You can ask a group of runners whether the treadmill is better or outside is better, but you'd never get a straight answer. The Treadmill makes you keep the pace up, but running outdoors in a lovely environment is a not-so-secret-joy of every runner. But what's the best option?
Well to be honest, there are benefits to both so let's break them down now and you can choose for yourself.
Why You Should Run Outside
If you we start off by looking at the physical benefits, there a loads. For starters, you can't control the terrain. The ups and downs of the roads, the twists of the paths force you to activate different leg muscles that aren't active on a straight and even treadmill run. What this means is that when you're racing, you'll have a lower chance of injury because your muscles will be stronger than if you were just to focus on treadmill running.You also need to propel yourself forwards when you're running on concrete, but on the treadmill, the moving belt does half of the work. So by running on the treadmill, you're kind of doing less work than you would be for the same distance outside which would work to your disadvantage when it comes to race day.

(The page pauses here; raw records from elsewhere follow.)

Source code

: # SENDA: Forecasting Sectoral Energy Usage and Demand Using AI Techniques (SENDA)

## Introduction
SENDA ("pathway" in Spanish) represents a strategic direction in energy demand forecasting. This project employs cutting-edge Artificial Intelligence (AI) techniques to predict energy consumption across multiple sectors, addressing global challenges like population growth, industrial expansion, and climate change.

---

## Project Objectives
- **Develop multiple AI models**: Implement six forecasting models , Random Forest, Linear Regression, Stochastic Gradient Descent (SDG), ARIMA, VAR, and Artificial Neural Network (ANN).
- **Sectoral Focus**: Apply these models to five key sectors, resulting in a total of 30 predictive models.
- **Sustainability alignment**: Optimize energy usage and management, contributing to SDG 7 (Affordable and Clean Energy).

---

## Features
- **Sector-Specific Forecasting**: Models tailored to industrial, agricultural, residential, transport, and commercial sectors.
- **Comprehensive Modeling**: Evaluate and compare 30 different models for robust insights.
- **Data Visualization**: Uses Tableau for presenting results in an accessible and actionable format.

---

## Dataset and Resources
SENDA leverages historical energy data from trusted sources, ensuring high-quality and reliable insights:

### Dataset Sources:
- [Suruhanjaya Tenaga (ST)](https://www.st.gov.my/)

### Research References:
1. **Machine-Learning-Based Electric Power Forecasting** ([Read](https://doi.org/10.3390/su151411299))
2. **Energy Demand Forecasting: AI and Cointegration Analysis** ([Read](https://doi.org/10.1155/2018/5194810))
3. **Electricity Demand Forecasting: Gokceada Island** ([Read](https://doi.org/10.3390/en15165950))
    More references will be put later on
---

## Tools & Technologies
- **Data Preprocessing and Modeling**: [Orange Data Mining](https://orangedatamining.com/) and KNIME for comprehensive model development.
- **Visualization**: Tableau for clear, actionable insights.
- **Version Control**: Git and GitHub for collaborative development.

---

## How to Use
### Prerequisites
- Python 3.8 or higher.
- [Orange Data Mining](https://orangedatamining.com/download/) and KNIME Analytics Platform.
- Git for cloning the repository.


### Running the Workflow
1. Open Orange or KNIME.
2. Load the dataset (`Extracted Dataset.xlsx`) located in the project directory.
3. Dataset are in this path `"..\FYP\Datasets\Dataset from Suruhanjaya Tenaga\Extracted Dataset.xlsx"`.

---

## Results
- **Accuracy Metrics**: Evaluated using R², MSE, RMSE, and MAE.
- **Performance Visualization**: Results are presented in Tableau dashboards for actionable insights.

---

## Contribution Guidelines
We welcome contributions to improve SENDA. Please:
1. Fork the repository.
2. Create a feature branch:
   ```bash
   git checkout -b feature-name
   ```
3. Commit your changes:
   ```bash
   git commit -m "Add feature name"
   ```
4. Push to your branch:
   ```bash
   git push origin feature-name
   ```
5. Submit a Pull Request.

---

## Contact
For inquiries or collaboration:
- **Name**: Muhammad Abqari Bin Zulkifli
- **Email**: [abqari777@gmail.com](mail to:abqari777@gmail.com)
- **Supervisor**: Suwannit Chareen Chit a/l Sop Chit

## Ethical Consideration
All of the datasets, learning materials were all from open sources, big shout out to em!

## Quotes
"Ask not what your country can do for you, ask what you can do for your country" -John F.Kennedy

And on the topic of racing, you'll never find a championship race on the treadmill. You need to train in the right environment, whether that's cross country, on the road or on the track. By being outdoors on the right course, you'll gain a psychological edge because you're used to the obstacles and feelings that come from running outside, which will work to your advantage when you're racing. You also get used to controlling the pace when you're out there. In fact, According to Joel Fuller, Ph.D of Macquarie University you can push yourself to similar speeds when you're outside. This is quite surprising when you think of all of the uncontrollable factors of outdoor running - the terrain, the air resistance and the climate, but this is to do with how running outside is perceived to be tougher than running inside. Due to this, athletes tend to select slower pace than they are capable of on the treadmill, so actually train at slower paces.
Be it a 5K, Mile or 100m, if you get used to controlling the pace outside more often, you'll be able to keep the pace up outside, besting all of the runners that rely on the speed of the belt beneath them on the treadmill to keep the pace up.
There's more benefits to running than just physical health - there's many mental health benefits. When you've put on your running socks, trainers and have fully laced up, ready to go for a run in lovely weather, there is a different sort of energy and adrenaline that surges through any passionate runner's legs. Even if it's raining cats and dogs, absolutely pouring rain and you're ready to run through the wet, there's a satisfaction knowing that you're out there and others aren't. There are all sorts of mental benefits to choosing to run outside rather than on the 'dreadmill'. Research done by PubMed Shows that running outside has all sorts of psychological benefits that are unmatched by the monotony of the gym. You'll experience less tension, anger and depression with an overal boost in energy when you run outside compared to running inside.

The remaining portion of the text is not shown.